Chris Crockett is the guy everyone told me to talk to about climate change in Philadelphia. He works with the city’s water department and I met him on banks of the Delaware River, just before high tide. He pointed to a storm sewer grate in the roadway, where water had begun to rise on a sunny day.
“Once every two weeks or so, on Delaware Avenue at this location, we have the water pond up a little bit and the question would be, what if you added three feet to that?”
It’s Crockett’s job to help prepare the city for rising sea levels. And while Philadelphia is in a better position then cities like New York or Boston when it comes to the impacts of sea level rise, the city does sit along a tidal river, the Delaware. And the tide here along the Delaware river rises and falls 6 to 7 feet, two times a day, all the way up to Trenton, New Jersey.
“It’s just like a big bath tub sloshing back and forth,” says Crockett, “and so we want to make sure the salt line doesn’t come up to the city’s water supply intakes.”
Crockett is an engineer. So when he’s faced with a challenge, like deciding how to maintain a centuries old water and sewer system, he thinks like an engineer and wants to proceed logically.
“One of the fun things in engineering is, we would always teach this concept of stationarity, which is you go back and look at the historical record and say: OK, this is the 100 year storm, this was the fifty-year storm. And that sets your design criteria for how you design a road, a highway, a pipe, a bridge.”
And this is where Crockett’s job is getting a lot more difficult. While planning for new systems, Crockett can’t simply depend anymore on looking to the past as his guide to the future. Those 50 and 100-year flood maps that the Federal Emergency Management Agency puts out are based on past events. They’re pretty useless when it comes to rising sea levels.
Five years ago, the Army Corps of Engineers predicted three feet of sea level rise by 2100. But today, some are predicting a two-foot rise as soon as 2050.
“You really want to know how high can it go?” he told me. “When is it going to stop? Should we just plan for everything melting?”
Will the seas rise two feet by 2050? Or even higher? Crockett wants to know.
“So we can actually stand here and say: OK, it’s going to to be four feet, five feet, let’s draw some lines, let’s stand here and look at it and see what it means. And how would we have to change how we design, build or operate this city?”
Local Officials Plot Their Own Course
Climate change models show Philadelphia becoming hotter and wetter. And the wetter part will happen mostly in the winter.
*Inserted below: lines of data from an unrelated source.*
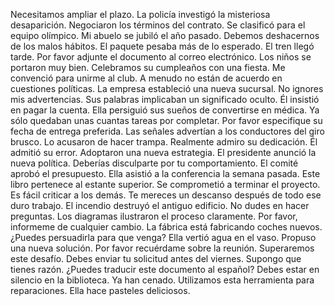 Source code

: Necesitamos ampliar el plazo.
La policía investigó la misteriosa desaparición.
Negociaron los términos del contrato.
Se clasificó para el equipo olímpico.
Mi abuelo se jubiló el año pasado.
Debemos deshacernos de los malos hábitos.
El paquete pesaba más de lo esperado.
El tren llegó tarde.
Por favor adjunte el documento al correo electrónico.
Los niños se portaron muy bien.
Celebramos su cumpleaños con una fiesta.
Me convenció para unirme al club.
A menudo no están de acuerdo en cuestiones políticas.
La empresa estableció una nueva sucursal.
No ignores mis advertencias.
Sus palabras implicaban un significado oculto.
Él insistió en pagar la cuenta.
Ella persiguió sus sueños de convertirse en médica.
Ya sólo quedaban unas cuantas tareas por completar.
Por favor especifique su fecha de entrega preferida.
Las señales advertían a los conductores del giro brusco.
Lo acusaron de hacer trampa.
Realmente admiro su dedicación.
Él admitió su error.
Adoptaron una nueva estrategia.
El presidente anunció la nueva política.
Deberías disculparte por tu comportamiento.
El comité aprobó el presupuesto.
Ella asistió a la conferencia la semana pasada.
Este libro pertenece al estante superior.
Se comprometió a terminar el proyecto.
Es fácil criticar a los demás.
Te mereces un descanso después de todo ese duro trabajo.
El incendio destruyó el antiguo edificio.
No dudes en hacer preguntas.
Los diagramas ilustraron el proceso claramente.
Por favor, informeme de cualquier cambio.
La fábrica está fabricando coches nuevos.
¿Puedes persuadirla para que venga?
Ella vertió agua en el vaso.
Propuso una nueva solución.
Por favor recuérdame sobre la reunión.
Superaremos este desafío.
Debes enviar tu solicitud antes del viernes.
Supongo que tienes razón.
¿Puedes traducir este documento al español?
Debes estar en silencio en la biblioteca.
Ya han cenado.
Utilizamos esta herramienta para reparaciones.
Ella hace pasteles deliciosos.
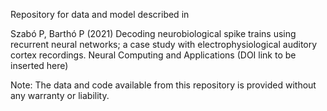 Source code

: Repository for data and model described in

Szabó P, Barthó P (2021) Decoding neurobiological spike trains using recurrent neural networks; a case study with electrophysiological auditory cortex recordings. Neural Computing and Applications (DOI link to be inserted here)


Note: The data and code available from this repository is provided without any warranty or liability.
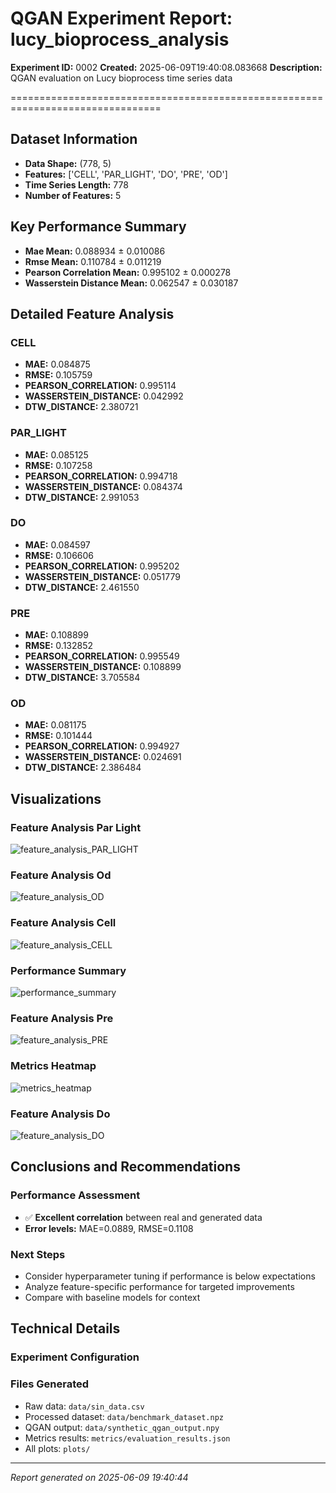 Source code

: # QGAN Experiment Report: lucy_bioprocess_analysis
**Experiment ID:** 0002
**Created:** 2025-06-09T19:40:08.083668
**Description:** QGAN evaluation on Lucy bioprocess time series data

================================================================================

## Dataset Information

- **Data Shape:** (778, 5)
- **Features:** ['CELL', 'PAR_LIGHT', 'DO', 'PRE', 'OD']
- **Time Series Length:** 778
- **Number of Features:** 5

## Key Performance Summary

- **Mae Mean:** 0.088934 ± 0.010086
- **Rmse Mean:** 0.110784 ± 0.011219
- **Pearson Correlation Mean:** 0.995102 ± 0.000278
- **Wasserstein Distance Mean:** 0.062547 ± 0.030187

## Detailed Feature Analysis

### CELL

- **MAE:** 0.084875
- **RMSE:** 0.105759
- **PEARSON_CORRELATION:** 0.995114
- **WASSERSTEIN_DISTANCE:** 0.042992
- **DTW_DISTANCE:** 2.380721

### PAR_LIGHT

- **MAE:** 0.085125
- **RMSE:** 0.107258
- **PEARSON_CORRELATION:** 0.994718
- **WASSERSTEIN_DISTANCE:** 0.084374
- **DTW_DISTANCE:** 2.991053

### DO

- **MAE:** 0.084597
- **RMSE:** 0.106606
- **PEARSON_CORRELATION:** 0.995202
- **WASSERSTEIN_DISTANCE:** 0.051779
- **DTW_DISTANCE:** 2.461550

### PRE

- **MAE:** 0.108899
- **RMSE:** 0.132852
- **PEARSON_CORRELATION:** 0.995549
- **WASSERSTEIN_DISTANCE:** 0.108899
- **DTW_DISTANCE:** 3.705584

### OD

- **MAE:** 0.081175
- **RMSE:** 0.101444
- **PEARSON_CORRELATION:** 0.994927
- **WASSERSTEIN_DISTANCE:** 0.024691
- **DTW_DISTANCE:** 2.386484

## Visualizations

### Feature Analysis Par Light
![feature_analysis_PAR_LIGHT](../plots/feature_analysis_PAR_LIGHT.png)

### Feature Analysis Od
![feature_analysis_OD](../plots/feature_analysis_OD.png)

### Feature Analysis Cell
![feature_analysis_CELL](../plots/feature_analysis_CELL.png)

### Performance Summary
![performance_summary](../plots/performance_summary.png)

### Feature Analysis Pre
![feature_analysis_PRE](../plots/feature_analysis_PRE.png)

### Metrics Heatmap
![metrics_heatmap](../plots/metrics_heatmap.png)

### Feature Analysis Do
![feature_analysis_DO](../plots/feature_analysis_DO.png)

## Conclusions and Recommendations

### Performance Assessment
- ✅ **Excellent correlation** between real and generated data
- **Error levels:** MAE=0.0889, RMSE=0.1108

### Next Steps
- Consider hyperparameter tuning if performance is below expectations
- Analyze feature-specific performance for targeted improvements
- Compare with baseline models for context

## Technical Details

### Experiment Configuration

### Files Generated
- Raw data: `data/sin_data.csv`
- Processed dataset: `data/benchmark_dataset.npz`
- QGAN output: `data/synthetic_qgan_output.npy`
- Metrics results: `metrics/evaluation_results.json`
- All plots: `plots/`

---
*Report generated on 2025-06-09 19:40:44* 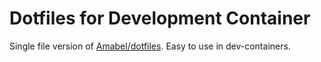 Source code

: # Dotfiles for Development Container

Single file version of [Amabel/dotfiles](https://github.com/Amabel/dotfiles).
Easy to use in dev-containers. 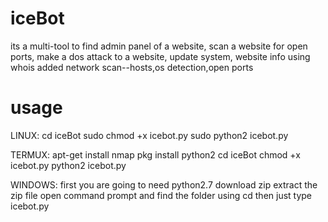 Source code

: # iceBot
its a multi-tool
to find admin panel of a website,
scan a website for open ports,
make a dos attack to a website,
update system,
website info using whois
added network scan--hosts,os detection,open ports


# usage
LINUX:
cd iceBot
sudo chmod +x icebot.py
sudo python2 icebot.py


TERMUX:
apt-get install nmap
pkg install python2
cd iceBot
chmod +x icebot.py
python2 icebot.py


WINDOWS:
first you are going to need python2.7
download zip
extract the zip file
open command prompt and find the folder using cd
then just type icebot.py
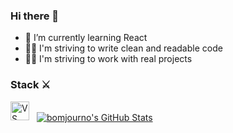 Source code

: ### Hi there 👋

- 👀 I’m currently learning React
- 🐱‍💻 I'm striving to write clean and readable code
- 🐱‍👤 I'm striving to work with real projects

### Stack ⚔

<img width="30px" height="30px" src="https://upload.wikimedia.org/wikipedia/commons/9/9a/Visual_Studio_Code_1.35_icon.svg" alt="VS code" />

<a href="https://github.com/bomjourno">
  <img align="center" style="margin:0.5rem" src="https://github-readme-stats.vercel.app/api?username=bomjourno&show_icons=true&line_height=27&count_private=true&title_color=000000&text_color=000000&icon_color=4AB097&bg_color=transparent" alt="bomjourno's GitHub Stats" />
</a>
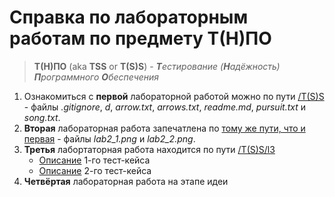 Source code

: # Справка по лабораторным работам по предмету Т(Н)ПО #

> **Т(Н)ПО** (aka **TSS** or **T(S)S**) - ***Т**естирование (**Н**адёжность) **П**рограммного **О**беспечения*

1. Ознакомиться с **первой** лабораторной работой можно по пути [/T(S)S](https://github.com/Apchibudzdravij/HereWeAre-3k1s/tree/main/T(S)S) - файлы *.gitignore*, *d*, *arrow.txt*, *arrows.txt*, *readme.md*, *pursuit.txt* и *song.txt*.
2. **Вторая** лабораторная работа запечатлена по [тому же пути, что и первая](https://github.com/Apchibudzdravij/HereWeAre-3k1s/tree/main/T(S)S) - файлы *lab2_1.png* и *lab2_2.png*.
3. **Третья** лабортаторная работа находится по пути [/T(S)S/l3](https://github.com/Apchibudzdravij/HereWeAre-3k1s/tree/main/T(S)S/l3)
    - [Описание](https://github.com/Apchibudzdravij/HereWeAre-3k1s/blob/main/T(S)S/l3/case1.md) 1-го тест-кейса
    - [Описание](https://github.com/Apchibudzdravij/HereWeAre-3k1s/blob/main/T(S)S/l3/case2.md) 2-го тест-кейса
4. **Четвёртая** лабораторная работа на этапе идеи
Those predictions have already started to play out. Since 2010 Philadelphia experienced its two wettest years, and its two hottest summers on record.
But even in today’s highly interconnected world, there’s no real road map for local officials. So it’s left to people like Katherine Gajewski to figure it out. Gajewski runs Philadelphia’s office of sustainability. It’s her job to work with all the city’s departments, from the people who fix potholes, to the people who manage the city’s budget, and get them planning for climate change.
“We can’t wait for someone to tell us what to do and how to do it,” she says, “we need to start planning for our own benefit.”
She wanted to meet me at the corner of 17th and Chestnut streets so she could show me one of the things the city is doing to plan for warmer temperatures. Concrete pads are now replacing asphalt at busy bus stops. That’s because when busses stop and start, it generates a lot of heat that makes the asphalt buckle. Concrete is more durable. And with higher temperatures, buckling city streets are just going to get worse.
“So climate effects are felt at the local level,” she said. “Climate solutions are going to have to come from the local level. So whatever national agreements come [from the Paris talks], we need to recognize the role of cities.”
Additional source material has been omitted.